Henry steepled his fingers before his nose, for all the world like our father, did he but know it. “Though her daughter possesses thirty thousand pounds in trust, the good Creole lady hasn't a farthing in her purse, nor one she can borrow,” he said comfortably, little comprehending the effect his words should have. “She depends entirely upon the household of her niece, one reason she is so faithful a companion, and stands to lose much by the reversal in Isobel's fortunes.”

“But how can this be?” I cried. “I understood Madame to be a woman of easy circumstances.”

“I fear that we may only speak of wealth in the past tense, Jane. In fact, her banker — old Robeson, of the London concern — is most desirous of investigating Madame Delahoussaye's accounts more thoroughly, in what I may only term an audit. Robeson suspects some irregularities in the disposition of some trust income Madame oversees, but would say no more, in deference to the lady's privacy, no matter how much I plied him with Port.”

I THANKED HENRY PROFUSELY FOR HIS BENEVOLENCE ON my behalf, and vowed I should never do him recompense for such goodness; and he left me with much to consider. I do not begin to understand the motives for Madame Delahoussaye's behaviour; they are all of a tangle, between her own need and her daughter's prospects of fortune; from Henry's words, Madame should only lose by placing Isobel in a noose — and yet, and yet! That she is concealing something of import, I am utterly convinced.

I believe Lord Harold to be a party to Madame's intrigue, and that neither is a friend to Isobel, or concerned with her fate. But how to force the matter? I am overcome with the proximity of the trial, which is to open the day after tomorrow; and must suffer Fanny Delahoussaye's tirades over the state of her costume. She has emerged from mourning the gallant Lieutenant long enough to harry a bevy of shopkeepers, and my sole consolation in the trial's fast approaching, is that it shall witness an end to such frippery — and to my tenure, for good or ill, among the intimates of Scargrave. I fear that I shall be returning to Bath with a heavy heart, and the knowledge that I have mortally failed a true and innocent friend.

Journal entry, that same day

SIR WILLIAM REYNOLDS HAS BEEN AND GONE — A BRIEF VISIT, with the sole purpose of informing me that I am to be called before the Bar as a witness for the prosecution. The magistrate intends me to testify to the finding of the maid's body and all that ensued thereafter however little I may relish the office. That my old friend suffers for me, and my divided loyalties, I read in his eyes; but Sir William is a man of iron where he believes himself to be right, and my feeble efforts at prevarication availed me nothing.
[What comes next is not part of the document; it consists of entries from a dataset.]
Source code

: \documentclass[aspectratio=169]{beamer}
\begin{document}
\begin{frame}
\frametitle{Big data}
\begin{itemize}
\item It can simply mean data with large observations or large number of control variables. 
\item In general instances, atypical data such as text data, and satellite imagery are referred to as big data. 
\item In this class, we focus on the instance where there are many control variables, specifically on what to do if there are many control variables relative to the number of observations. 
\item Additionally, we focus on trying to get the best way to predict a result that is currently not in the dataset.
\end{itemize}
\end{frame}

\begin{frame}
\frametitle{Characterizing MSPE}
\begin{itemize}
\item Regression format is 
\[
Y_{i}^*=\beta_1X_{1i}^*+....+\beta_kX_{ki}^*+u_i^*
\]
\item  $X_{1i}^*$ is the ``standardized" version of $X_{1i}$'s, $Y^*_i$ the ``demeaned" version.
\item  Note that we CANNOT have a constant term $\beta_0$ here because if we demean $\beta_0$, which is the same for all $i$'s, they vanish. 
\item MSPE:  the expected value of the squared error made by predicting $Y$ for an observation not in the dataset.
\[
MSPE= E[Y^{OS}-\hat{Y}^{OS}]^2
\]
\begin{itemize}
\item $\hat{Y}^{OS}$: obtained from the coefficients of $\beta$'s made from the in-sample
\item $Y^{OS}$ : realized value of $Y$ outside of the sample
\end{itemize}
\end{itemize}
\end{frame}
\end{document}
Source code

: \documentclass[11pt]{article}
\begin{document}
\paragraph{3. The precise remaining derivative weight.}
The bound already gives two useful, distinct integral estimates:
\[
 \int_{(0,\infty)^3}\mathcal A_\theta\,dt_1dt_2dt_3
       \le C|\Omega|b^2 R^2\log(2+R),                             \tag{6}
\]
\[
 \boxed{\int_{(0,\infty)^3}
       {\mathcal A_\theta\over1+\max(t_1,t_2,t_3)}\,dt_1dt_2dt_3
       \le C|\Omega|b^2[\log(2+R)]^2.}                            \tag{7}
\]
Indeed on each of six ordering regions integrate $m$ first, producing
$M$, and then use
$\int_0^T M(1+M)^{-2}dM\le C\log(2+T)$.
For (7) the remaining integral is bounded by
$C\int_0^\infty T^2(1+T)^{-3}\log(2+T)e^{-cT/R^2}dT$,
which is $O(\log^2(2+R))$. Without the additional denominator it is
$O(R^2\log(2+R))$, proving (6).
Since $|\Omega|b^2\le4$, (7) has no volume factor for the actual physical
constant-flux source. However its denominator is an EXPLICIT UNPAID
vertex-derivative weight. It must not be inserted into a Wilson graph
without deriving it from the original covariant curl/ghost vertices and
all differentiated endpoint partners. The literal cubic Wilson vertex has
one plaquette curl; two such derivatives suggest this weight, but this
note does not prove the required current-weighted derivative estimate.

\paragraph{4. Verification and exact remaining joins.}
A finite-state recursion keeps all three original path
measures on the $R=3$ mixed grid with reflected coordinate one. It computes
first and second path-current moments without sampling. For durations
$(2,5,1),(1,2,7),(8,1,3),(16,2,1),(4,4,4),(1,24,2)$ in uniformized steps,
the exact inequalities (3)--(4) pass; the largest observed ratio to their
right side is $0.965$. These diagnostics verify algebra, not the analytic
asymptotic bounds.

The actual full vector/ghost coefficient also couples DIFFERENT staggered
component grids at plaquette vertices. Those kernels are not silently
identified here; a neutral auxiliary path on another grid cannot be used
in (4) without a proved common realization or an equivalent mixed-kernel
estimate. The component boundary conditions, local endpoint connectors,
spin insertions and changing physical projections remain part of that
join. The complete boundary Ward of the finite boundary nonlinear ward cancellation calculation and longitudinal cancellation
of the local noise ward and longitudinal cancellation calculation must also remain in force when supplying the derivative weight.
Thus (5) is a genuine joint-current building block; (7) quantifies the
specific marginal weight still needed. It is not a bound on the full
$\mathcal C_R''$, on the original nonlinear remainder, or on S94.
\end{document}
“I shall be struck dumb by the grandeur of the room, and the assemblage,” I protested. “Can not you present my experiences on my behalf?”

Sir William's kind brown eyes could not meet my own. “It is impossible, my dear. You alone discovered the handkerchief and Marguerite, and the scrap of paper within her bodice.” A brief smile played over his grave countenance. “Had you been less curious, my dear, or sent your active wits to sleep, we might not have you in this pickle.”

And so I shall enter the House of Lords, and seat myself in the ranks reserved for witnesses, below those marked out for peeresses in the gallery — and I must speak before all assembled, without disgrace. Though it is no more than I expected, I am sick at heart; to face Isobel and Lord Scargrave in the box, and pronounce what must be damning to their cause, is a hideous fate. And yet, what choice have I? I shall be sworn, and must speak the truth as I recall it, though friendship — nay, human decency — would argue otherwise.

Sir William departed not long after, having business of a pressing nature. As I waved him down the marble steps to his carriage, he shook his head over the Payne family seal, swathed in black and mounted on the facade of the house over each of the long windows. Thus Scargrave House proclaims Tom Hearst's death — but another in an increasing cause for mourning.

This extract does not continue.